WORK TO COMPLETE | Find every line with the string "defined" in the material below and copy it.

LISTED RECORDS |
=-=-=-=-=

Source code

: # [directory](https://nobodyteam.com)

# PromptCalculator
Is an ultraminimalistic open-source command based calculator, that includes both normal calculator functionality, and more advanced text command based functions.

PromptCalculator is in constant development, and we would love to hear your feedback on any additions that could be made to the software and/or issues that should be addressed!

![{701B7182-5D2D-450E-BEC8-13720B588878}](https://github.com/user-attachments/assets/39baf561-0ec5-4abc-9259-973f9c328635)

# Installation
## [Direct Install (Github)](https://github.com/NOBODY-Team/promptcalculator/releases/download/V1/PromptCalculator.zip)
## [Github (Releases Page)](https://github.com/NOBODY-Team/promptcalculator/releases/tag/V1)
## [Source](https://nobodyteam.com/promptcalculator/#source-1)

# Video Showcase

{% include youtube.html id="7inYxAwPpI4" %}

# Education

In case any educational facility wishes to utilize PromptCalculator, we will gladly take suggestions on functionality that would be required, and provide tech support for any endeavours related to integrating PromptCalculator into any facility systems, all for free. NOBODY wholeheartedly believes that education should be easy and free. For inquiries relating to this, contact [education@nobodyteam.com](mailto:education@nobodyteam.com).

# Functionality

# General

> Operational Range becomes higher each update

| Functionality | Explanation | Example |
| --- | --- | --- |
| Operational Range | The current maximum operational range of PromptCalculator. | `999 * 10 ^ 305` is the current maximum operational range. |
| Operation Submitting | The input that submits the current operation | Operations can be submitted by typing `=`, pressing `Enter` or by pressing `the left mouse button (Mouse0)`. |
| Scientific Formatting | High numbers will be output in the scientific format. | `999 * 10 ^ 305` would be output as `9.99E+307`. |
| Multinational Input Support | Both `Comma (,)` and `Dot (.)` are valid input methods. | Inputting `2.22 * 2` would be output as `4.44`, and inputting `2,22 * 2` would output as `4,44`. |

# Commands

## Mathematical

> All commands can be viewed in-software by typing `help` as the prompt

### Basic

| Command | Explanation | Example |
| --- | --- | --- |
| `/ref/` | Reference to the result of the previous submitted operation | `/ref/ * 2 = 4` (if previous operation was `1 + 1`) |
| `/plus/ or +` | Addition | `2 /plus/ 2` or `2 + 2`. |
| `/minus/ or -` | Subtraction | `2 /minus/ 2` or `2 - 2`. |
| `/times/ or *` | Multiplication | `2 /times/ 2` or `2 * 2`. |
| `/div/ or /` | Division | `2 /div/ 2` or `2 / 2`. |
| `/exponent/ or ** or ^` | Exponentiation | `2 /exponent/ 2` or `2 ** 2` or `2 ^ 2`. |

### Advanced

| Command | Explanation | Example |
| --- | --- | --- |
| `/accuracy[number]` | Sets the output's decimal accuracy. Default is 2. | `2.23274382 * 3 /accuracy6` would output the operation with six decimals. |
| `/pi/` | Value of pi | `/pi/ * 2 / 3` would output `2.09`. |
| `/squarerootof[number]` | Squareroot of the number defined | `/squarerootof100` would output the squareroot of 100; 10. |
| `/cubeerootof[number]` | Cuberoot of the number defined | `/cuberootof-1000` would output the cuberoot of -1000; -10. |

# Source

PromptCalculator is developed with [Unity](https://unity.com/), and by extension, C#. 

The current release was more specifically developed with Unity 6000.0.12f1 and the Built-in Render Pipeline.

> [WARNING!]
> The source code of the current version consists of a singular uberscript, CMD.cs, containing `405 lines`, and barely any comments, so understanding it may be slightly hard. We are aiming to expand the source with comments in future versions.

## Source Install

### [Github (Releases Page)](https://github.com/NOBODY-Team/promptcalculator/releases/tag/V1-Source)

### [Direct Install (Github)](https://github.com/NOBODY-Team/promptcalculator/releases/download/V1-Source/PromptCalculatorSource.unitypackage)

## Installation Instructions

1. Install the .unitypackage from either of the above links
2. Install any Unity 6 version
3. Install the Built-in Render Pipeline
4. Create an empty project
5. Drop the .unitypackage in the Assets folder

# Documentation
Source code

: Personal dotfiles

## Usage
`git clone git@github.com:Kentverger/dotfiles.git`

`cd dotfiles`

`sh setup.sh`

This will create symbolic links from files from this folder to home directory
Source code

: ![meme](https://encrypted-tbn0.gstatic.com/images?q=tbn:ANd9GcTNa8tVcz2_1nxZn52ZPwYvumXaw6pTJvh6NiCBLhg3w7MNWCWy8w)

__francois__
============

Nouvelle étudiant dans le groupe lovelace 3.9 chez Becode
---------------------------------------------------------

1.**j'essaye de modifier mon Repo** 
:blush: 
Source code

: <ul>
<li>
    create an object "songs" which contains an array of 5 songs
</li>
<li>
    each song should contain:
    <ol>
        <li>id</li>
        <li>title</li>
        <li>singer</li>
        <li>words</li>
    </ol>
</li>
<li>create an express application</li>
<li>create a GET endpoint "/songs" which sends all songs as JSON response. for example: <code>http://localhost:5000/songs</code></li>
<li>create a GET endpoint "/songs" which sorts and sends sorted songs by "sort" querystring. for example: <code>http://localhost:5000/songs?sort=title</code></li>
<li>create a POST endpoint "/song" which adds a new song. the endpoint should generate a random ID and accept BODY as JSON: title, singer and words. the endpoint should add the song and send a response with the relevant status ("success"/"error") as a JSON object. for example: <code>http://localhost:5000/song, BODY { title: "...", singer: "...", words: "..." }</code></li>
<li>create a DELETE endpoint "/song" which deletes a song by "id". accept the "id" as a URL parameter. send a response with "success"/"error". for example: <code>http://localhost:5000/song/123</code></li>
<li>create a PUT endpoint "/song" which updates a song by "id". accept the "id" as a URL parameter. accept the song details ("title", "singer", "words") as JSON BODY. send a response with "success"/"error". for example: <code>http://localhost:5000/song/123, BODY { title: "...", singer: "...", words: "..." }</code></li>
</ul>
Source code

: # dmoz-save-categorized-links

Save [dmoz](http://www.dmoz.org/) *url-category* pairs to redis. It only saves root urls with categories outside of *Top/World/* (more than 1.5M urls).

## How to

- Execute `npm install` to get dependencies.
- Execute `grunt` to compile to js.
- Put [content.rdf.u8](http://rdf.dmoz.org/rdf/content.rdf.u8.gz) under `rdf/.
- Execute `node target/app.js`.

=-=-=-=-=

REPLY |
| `/squarerootof[number]` | Squareroot of the number defined | `/squarerootof100` would output the squareroot of 100; 10. |
| `/cubeerootof[number]` | Cuberoot of the number defined | `/cuberootof-1000` would output the cuberoot of -1000; -10. |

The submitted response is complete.